Space might be expanding at a rate of 68 kilometers per second per megaparsec, but that’s still not enough room for us humans to keep filling it with all our trash without consequences.
So far, the U.S. Department of Defense’s Space Surveillance Network has identified around 8,000 human-made pieces of trash that are already casually floating above our heads at this very moment. That could potentially damage operational space technology or even interfere with future missions.
Fortunately, the custodian satellite RemoveDERBRIS might be here with the fix. Created by a group of international scientists and engineers created the spacecraft, RemoveDEBRIS was launched to the International Space Station by SpaceX’s Falcon 9 rocket in April. On Thursday, it demonstrated how it can literally fish space junk out of orbit using a massive net.
“We are absolutely delighted with the outcome of the net technology,” said Guglielmo Aglietti, Director of the Surrey Space Center, in a statement. “While it might sound like a simple idea, the complexity of using a net in space to capture a piece of debris took many years of planning, engineering and coordination.”

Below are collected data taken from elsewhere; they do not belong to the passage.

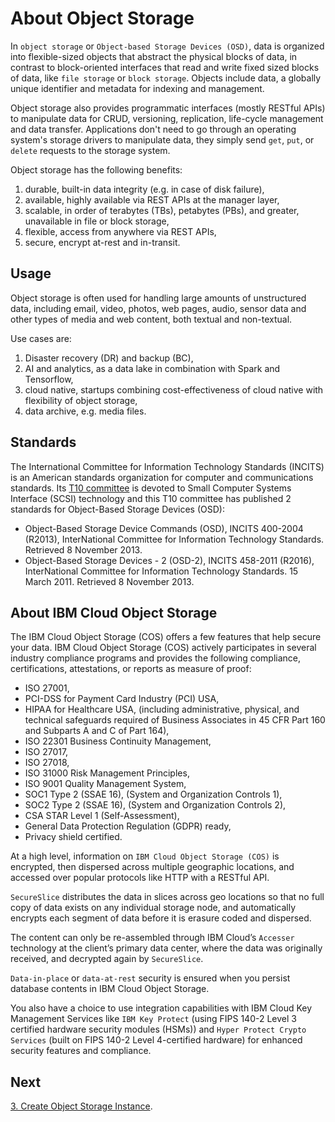# About Object Storage

In `object storage` or `Object-based Storage Devices (OSD)`, data is organized into flexible-sized objects that abstract the physical blocks of data, in contrast to block-oriented interfaces that read and write fixed sized blocks of data, like `file storage` or `block storage`. Objects include data, a globally unique identifier and metadata for indexing and management.

Object storage also provides programmatic interfaces (mostly RESTful APIs) to manipulate data for CRUD, versioning, replication, life-cycle management and data transfer. Applications don't need to go through an operating system's storage drivers to manipulate data, they simply send `get`, `put`, or `delete` requests to the storage system.

Object storage has the following benefits:

1. durable, built-in data integrity (e.g. in case of disk failure),
1. available, highly available via REST APIs at the manager layer,
1. scalable, in order of terabytes (TBs), petabytes (PBs), and greater, unavailable in file or block storage,
1. flexible, access from anywhere via REST APIs,
1. secure, encrypt at-rest and in-transit.

## Usage

Object storage is often used for handling large amounts of unstructured data, including email, video, photos, web pages, audio, sensor data and other types of media and web content, both textual and non-textual.

Use cases are:

1. Disaster recovery (DR) and backup (BC),
1. AI and analytics, as a data lake in combination with Spark and Tensorflow,
1. cloud native, startups combining cost-effectiveness of cloud native with flexibility of object storage,
1. data archive, e.g. media files.

## Standards

The International Committee for Information Technology Standards (INCITS) is an American standards organization for computer and communications standards. Its [T10 committee](http://www.t10.org) is devoted to Small Computer Systems Interface (SCSI) technology and this T10 committee has published 2 standards for Object-Based Storage Devices (OSD):

* Object-Based Storage Device Commands (OSD), INCITS 400-2004 (R2013), InterNational Committee for Information Technology Standards. Retrieved 8 November 2013.
* Object-Based Storage Devices - 2 (OSD-2), INCITS 458-2011 (R2016), InterNational Committee for Information Technology Standards. 15 March 2011. Retrieved 8 November 2013.

## About IBM Cloud Object Storage

The IBM Cloud Object Storage (COS) offers a few features that help secure your data. IBM Cloud Object Storage (COS) actively participates in several industry compliance programs and provides the following compliance, certifications, attestations, or reports as measure of proof:

* ISO 27001,
* PCI-DSS for Payment Card Industry (PCI) USA,
* HIPAA for Healthcare USA, (including administrative, physical, and technical safeguards required of Business Associates in 45 CFR Part 160 and Subparts A and C of Part 164),
* ISO 22301 Business Continuity Management,
* ISO 27017,
* ISO 27018,
* ISO 31000 Risk Management Principles,
* ISO 9001 Quality Management System,
* SOC1 Type 2 (SSAE 16), (System and Organization Controls 1),
* SOC2 Type 2 (SSAE 16), (System and Organization Controls 2),
* CSA STAR Level 1 (Self-Assessment),
* General Data Protection Regulation (GDPR) ready,
* Privacy shield certified.

At a high level, information on `IBM Cloud Object Storage (COS)` is encrypted, then dispersed across multiple geographic locations, and accessed over popular protocols like HTTP with a RESTful API.

`SecureSlice` distributes the data in slices across geo locations so that no full copy of data exists on any individual storage node, and automatically encrypts each segment of data before it is erasure coded and dispersed.

The content can only be re-assembled through IBM Cloud’s `Accesser` technology at the client’s primary data center, where the data was originally received, and decrypted again by `SecureSlice`.

`Data-in-place` or `data-at-rest` security is ensured when you persist database contents in IBM Cloud Object Storage.

You also have a choice to use integration capabilities with IBM Cloud Key Management Services like `IBM Key Protect` (using FIPS 140-2 Level 3 certified hardware security modules (HSMs)) and `Hyper Protect Crypto Services` (built on FIPS 140-2 Level 4-certified hardware) for enhanced security features and compliance.

## Next

[3. Create Object Storage Instance](../cos-with-s3fs/COS.md).
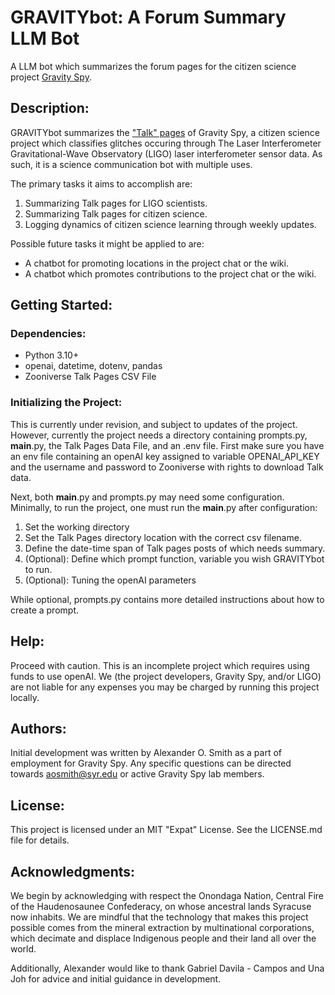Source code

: # GRAVITYbot: A Forum Summary LLM Bot

A LLM bot which summarizes the forum pages for the citizen science project [Gravity Spy](https://www.zooniverse.org/projects/zooniverse/gravity-spy).

## Description:

GRAVITYbot summarizes the ["Talk" pages](https://www.zooniverse.org/projects/zooniverse/gravity-spy/talk) of Gravity Spy, a citizen science project which classifies glitches occuring through The Laser Interferometer Gravitational-Wave Observatory (LIGO) laser interferometer sensor data. As such, it is a science communication bot with multiple uses.

The primary tasks it aims to accomplish are:

1. Summarizing Talk pages for LIGO scientists.
2. Summarizing Talk pages for citizen science.
3. Logging dynamics of citizen science learning through weekly updates.

Possible future tasks it might be applied to are:

- A chatbot for promoting locations in the project chat or the wiki.
- A chatbot which promotes contributions to the project chat or the wiki.

## Getting Started:

### Dependencies:
- Python 3.10+
- openai, datetime, dotenv, pandas
- Zooniverse Talk Pages CSV File

### Initializing the Project:
This is currently under revision, and subject to updates of the project. However, currently the project needs a directory containing prompts.py, __main__.py, the Talk Pages Data File, and an .env file. First make sure you have an env file containing an openAI key assigned to variable OPENAI_API_KEY and the username and password to Zooniverse with rights to download Talk data.

Next, both __main__.py and prompts.py may need some configuration. Minimally, to run the project, one must run the __main__.py after configuration:
 
1. Set the working directory
2. Set the Talk Pages directory location with the correct csv filename.
3. Define the date-time span of Talk pages posts of which needs summary.
4. (Optional): Define which prompt function, variable you wish GRAVITYbot to run.
5. (Optional): Tuning the openAI parameters

While optional, prompts.py contains more detailed instructions about how to create a prompt.

## Help:

Proceed with caution. This is an incomplete project which requires using funds to use openAI. We (the project developers, Gravity Spy, and/or LIGO) are not liable for any expenses you may be charged by running this project locally.

## Authors:

Initial development was written by Alexander O. Smith as a part of employment for Gravity Spy. Any specific questions can be directed towards aosmith@syr.edu or active Gravity Spy lab members.

## License:
This project is licensed under an MIT "Expat" License. See the LICENSE.md file for details.

## Acknowledgments:

We begin by acknowledging with respect the Onondaga Nation, Central Fire of the Haudenosaunee Confederacy, on whose ancestral lands Syracuse now inhabits. We are mindful that the technology that makes this project possible comes from the mineral extraction by multinational corporations, which decimate and displace Indigenous people and their land all over the world.

Additionally, Alexander would like to thank Gabriel Davila - Campos and Una Joh for advice and initial guidance in development. 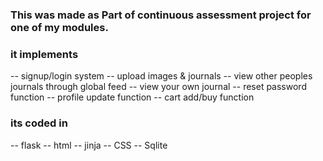### This was made as Part of continuous assessment project for one of my modules.

### it implements 
-- signup/login system 
-- upload images & journals
-- view other peoples journals through global feed 
-- view your own journal 
-- reset password function 
-- profile update function 
-- cart add/buy function

### its coded in 
-- flask 
-- html 
-- jinja 
-- CSS 
-- Sqlite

This was more a test run, RemoveDERBRIS didn’t trap a piece of actual space junk but a simulation of floating garbage. When the 220-pound orbiter was deployed from the ISS, it shot out a smaller satellite called CubeSat that it quickly reclaimed after firing its net.
If the system was fully in action, RemoveDERBRIS would then tug the space junk downwards forcing it to disintegrate in Earth’s atmosphere. But this was simply a field test of the clean-up method and there two tests remain to be completed before RemoveDEBRIS is ready to start cleaning up space in earnest.
In the following months, the satellite will attempt to hit a target with its built-in space harpoon. The goal of this experiment is to see whether it could one day skewer floating rocket debris using a vision-based detection system akin to self-driving car tech.
As pollution down here on Earth’s surface grows increasingly unmanageable, lets hope a future fleet of RemoveDERBRIS clones can stop it from becoming as bad above the atmosphere.